- Born: January 19, 1910 East New York, Brooklyn, New York, USA
- Died: August 1, 1991 (aged 81)
- Other name: Charley Wagons
- Criminal status: Deceased
- Allegiance: Gambino crime family
- Criminal charge: Grand larceny, bookmaking, felonious assault, loansharking, conspiracy, theft
- Penalty: Theft (5 years)

= Carmine Fatico =

American mobster (1910–1991)

Carmine "Charley Wagons" Fatico (January 19, 1910 — August 1, 1991) was a powerful caporegime in the New York Gambino crime family. Fatico is best known as an early mentor to Gambino boss John Gotti.

==Biography==
Fatico was a short, slim man known more for his intelligence than his physical power. However, Fatico did not shrink from brutal violence when he deemed it necessary.
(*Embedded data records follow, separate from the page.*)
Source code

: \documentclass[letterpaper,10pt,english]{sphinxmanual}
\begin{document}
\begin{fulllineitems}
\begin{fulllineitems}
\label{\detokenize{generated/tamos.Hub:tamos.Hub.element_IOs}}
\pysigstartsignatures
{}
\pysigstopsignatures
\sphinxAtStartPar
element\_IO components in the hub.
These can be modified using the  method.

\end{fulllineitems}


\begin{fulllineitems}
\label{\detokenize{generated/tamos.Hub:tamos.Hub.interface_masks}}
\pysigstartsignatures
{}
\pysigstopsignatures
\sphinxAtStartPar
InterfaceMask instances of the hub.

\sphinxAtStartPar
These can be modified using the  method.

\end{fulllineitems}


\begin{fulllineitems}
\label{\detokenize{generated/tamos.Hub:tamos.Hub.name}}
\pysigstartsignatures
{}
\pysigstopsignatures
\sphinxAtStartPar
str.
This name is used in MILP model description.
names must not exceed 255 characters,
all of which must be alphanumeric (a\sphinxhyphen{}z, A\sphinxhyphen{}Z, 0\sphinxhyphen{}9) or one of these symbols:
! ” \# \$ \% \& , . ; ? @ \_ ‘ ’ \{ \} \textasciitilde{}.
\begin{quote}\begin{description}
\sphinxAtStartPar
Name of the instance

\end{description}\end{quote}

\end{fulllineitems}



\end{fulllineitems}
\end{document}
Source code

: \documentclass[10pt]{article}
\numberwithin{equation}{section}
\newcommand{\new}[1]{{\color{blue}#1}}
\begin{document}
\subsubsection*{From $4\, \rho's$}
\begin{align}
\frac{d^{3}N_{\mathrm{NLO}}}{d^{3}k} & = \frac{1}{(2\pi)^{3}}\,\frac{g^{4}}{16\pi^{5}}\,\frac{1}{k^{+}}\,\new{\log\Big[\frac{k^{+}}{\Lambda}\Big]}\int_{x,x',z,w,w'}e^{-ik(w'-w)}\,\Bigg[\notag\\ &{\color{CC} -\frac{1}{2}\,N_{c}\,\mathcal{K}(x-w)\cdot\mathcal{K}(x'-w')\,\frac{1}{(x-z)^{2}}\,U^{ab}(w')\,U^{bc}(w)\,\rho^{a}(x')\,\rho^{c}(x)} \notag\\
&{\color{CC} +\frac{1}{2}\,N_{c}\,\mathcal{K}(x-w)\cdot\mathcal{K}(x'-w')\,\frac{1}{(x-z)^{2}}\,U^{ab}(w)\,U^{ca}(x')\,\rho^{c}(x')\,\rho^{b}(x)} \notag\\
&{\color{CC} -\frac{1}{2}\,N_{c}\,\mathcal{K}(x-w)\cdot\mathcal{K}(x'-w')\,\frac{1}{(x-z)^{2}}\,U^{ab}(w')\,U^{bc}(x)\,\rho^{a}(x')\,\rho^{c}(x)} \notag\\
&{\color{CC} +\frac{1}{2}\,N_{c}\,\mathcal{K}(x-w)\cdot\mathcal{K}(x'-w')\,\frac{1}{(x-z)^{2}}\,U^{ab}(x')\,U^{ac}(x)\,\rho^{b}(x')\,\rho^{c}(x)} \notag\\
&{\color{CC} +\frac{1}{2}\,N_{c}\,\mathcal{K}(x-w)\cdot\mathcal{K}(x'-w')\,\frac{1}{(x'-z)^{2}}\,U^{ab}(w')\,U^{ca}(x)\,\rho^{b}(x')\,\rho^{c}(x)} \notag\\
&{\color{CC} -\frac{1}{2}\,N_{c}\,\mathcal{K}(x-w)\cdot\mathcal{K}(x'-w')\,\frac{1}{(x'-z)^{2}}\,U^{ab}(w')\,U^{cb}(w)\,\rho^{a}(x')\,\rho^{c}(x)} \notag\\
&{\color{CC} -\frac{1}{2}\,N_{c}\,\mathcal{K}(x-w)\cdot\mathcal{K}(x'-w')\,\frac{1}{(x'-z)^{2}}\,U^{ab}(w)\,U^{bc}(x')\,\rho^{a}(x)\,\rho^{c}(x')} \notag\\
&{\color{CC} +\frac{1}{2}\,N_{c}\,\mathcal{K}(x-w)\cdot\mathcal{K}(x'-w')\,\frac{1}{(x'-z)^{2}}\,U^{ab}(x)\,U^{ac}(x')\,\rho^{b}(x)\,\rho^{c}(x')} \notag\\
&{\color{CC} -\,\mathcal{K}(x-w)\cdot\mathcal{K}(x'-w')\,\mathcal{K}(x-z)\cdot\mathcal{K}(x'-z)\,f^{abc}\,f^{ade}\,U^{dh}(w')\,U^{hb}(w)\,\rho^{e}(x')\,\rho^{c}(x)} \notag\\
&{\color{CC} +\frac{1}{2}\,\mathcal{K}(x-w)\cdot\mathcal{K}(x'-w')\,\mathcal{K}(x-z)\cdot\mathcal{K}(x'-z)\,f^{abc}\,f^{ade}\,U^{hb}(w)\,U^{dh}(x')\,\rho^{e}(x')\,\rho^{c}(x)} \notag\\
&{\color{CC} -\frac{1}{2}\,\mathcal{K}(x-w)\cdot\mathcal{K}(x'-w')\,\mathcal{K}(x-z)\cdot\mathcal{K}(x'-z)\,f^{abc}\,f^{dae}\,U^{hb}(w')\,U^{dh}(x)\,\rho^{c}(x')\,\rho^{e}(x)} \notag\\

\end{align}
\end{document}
Fatico quickly became a leading capo in the Gambino family due to his unfailing loyalty and obedience, and his tireless and innovative ability to earn money. Fatico's nickname "Charley Wagons" alluded to his penchant for hijacking transport trucks. Carmine Fatico had a brother, Daniel Fatico, who was his partner in all his rackets.

Fatico was an early member of the Mangano crime family, forerunner of the Gambino family. His arrest record dated back to the 1930s, and would eventually include grand larceny, bookmaking and felonious assault.

In 1951, mobster Albert Anastasia took control of the Mangano family and placed Fatico in charge of all family operations in East New York. Around 1952, 12-year-old John Gotti started running errands for the mobsters at Fatico's East New York club house. After Anastasia's murder in 1957, Carlo Gambino took over what was now the Gambino crime family and kept Fatico as the East New York capo. By 1966, Fatico commanded a crew of approximately 120 men, including made captains and soldiers and unmade mob associates.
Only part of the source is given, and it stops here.